Doctor of Philosophy (PhD)
Reliable and selective detection of specific biopolymers is critical in a broad range of biomedical and technological areas, including availability of simple and efficient point-of-care-compatible systems for the detection of prognostic, pharmacodynamic and predictive biomarkers. Monitoring epidermal growth factor receptor (EGFR) tyrosine kinase is of major significance due to its link to many epithelial cancers. This task is complicated by the high rate of mutation occurring in patients treated with kinase inhibitors. This dissertation describes a conceptually novel design and synthesis of turn-on near-infrared fluorescent sensors for selective and sensitive detection of EGFR. The fluorescent signal generation mechanism is based on the aggregation/de-aggregation of phthalocyanine chromophores controlled by selective binding of small-molecule “anchor” groups to a specific binding site of a target biopolymer.
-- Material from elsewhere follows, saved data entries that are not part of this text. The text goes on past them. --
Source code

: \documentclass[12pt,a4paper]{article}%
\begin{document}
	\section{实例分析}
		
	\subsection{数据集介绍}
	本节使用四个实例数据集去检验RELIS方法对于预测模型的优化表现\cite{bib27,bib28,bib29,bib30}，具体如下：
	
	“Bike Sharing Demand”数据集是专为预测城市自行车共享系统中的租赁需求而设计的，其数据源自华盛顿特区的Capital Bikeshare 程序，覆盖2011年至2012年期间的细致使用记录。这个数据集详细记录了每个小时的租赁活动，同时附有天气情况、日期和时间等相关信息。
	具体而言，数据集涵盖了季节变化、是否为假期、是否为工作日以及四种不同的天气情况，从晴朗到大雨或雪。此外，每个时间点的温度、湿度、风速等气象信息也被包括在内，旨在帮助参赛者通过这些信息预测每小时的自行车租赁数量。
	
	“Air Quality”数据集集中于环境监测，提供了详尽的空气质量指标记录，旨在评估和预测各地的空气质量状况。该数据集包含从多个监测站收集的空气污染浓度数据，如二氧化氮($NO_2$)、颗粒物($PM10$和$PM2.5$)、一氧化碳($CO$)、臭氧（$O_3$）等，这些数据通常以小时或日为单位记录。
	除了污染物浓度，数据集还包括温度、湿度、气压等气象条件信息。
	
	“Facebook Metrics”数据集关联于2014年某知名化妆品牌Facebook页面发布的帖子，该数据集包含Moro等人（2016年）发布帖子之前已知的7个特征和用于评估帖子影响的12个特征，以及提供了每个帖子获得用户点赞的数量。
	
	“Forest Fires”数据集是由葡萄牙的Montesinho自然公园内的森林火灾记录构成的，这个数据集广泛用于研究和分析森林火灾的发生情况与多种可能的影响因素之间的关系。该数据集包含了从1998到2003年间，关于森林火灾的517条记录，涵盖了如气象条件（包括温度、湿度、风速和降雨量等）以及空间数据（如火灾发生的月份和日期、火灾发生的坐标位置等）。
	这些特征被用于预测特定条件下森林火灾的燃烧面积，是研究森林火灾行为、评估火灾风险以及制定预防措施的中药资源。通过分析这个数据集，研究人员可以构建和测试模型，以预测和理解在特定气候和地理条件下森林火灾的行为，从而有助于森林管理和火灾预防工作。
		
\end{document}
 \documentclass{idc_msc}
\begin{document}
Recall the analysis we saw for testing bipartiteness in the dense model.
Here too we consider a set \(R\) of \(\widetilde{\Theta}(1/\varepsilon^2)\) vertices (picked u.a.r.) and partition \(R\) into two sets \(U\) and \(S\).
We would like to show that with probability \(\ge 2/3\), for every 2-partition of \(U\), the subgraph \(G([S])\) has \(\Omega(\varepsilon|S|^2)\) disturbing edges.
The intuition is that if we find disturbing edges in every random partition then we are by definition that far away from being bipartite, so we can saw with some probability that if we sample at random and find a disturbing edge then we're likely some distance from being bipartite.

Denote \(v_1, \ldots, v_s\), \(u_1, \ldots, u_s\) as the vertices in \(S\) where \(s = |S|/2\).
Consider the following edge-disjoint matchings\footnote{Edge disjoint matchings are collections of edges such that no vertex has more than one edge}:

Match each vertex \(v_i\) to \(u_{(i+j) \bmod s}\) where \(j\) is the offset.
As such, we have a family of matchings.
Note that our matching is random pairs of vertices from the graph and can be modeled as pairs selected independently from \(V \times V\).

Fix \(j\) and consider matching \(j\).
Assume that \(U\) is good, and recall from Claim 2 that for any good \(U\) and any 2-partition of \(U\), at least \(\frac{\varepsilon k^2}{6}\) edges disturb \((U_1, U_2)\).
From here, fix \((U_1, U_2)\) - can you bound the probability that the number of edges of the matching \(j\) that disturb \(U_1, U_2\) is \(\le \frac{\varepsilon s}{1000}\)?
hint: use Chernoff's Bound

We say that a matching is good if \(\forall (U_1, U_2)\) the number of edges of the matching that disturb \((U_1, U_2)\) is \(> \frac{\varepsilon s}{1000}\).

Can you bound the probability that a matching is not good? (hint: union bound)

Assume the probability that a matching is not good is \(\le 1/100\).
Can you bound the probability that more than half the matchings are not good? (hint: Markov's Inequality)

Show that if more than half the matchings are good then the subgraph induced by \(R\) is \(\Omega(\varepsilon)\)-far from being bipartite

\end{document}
Due to universality of the signal generation mechanism, and the response selectivity independently coming from a proper choice of a small-molecule “anchor” group, this approach can offer broad capabilities in designing turn-on fluorescent sensors for EGFR kinase as well as for various other protein targets, and facilitate use of this system in point-of-care centers in order to decrease monetary and time cost of treatment for the patients.
Ducharme, Gerard Thomas, "Turn-On Near-Infrared Fluorescent Sensors for Selective Monitoring of Kinase Activity" (2019). LSU Doctoral Dissertations. 5055.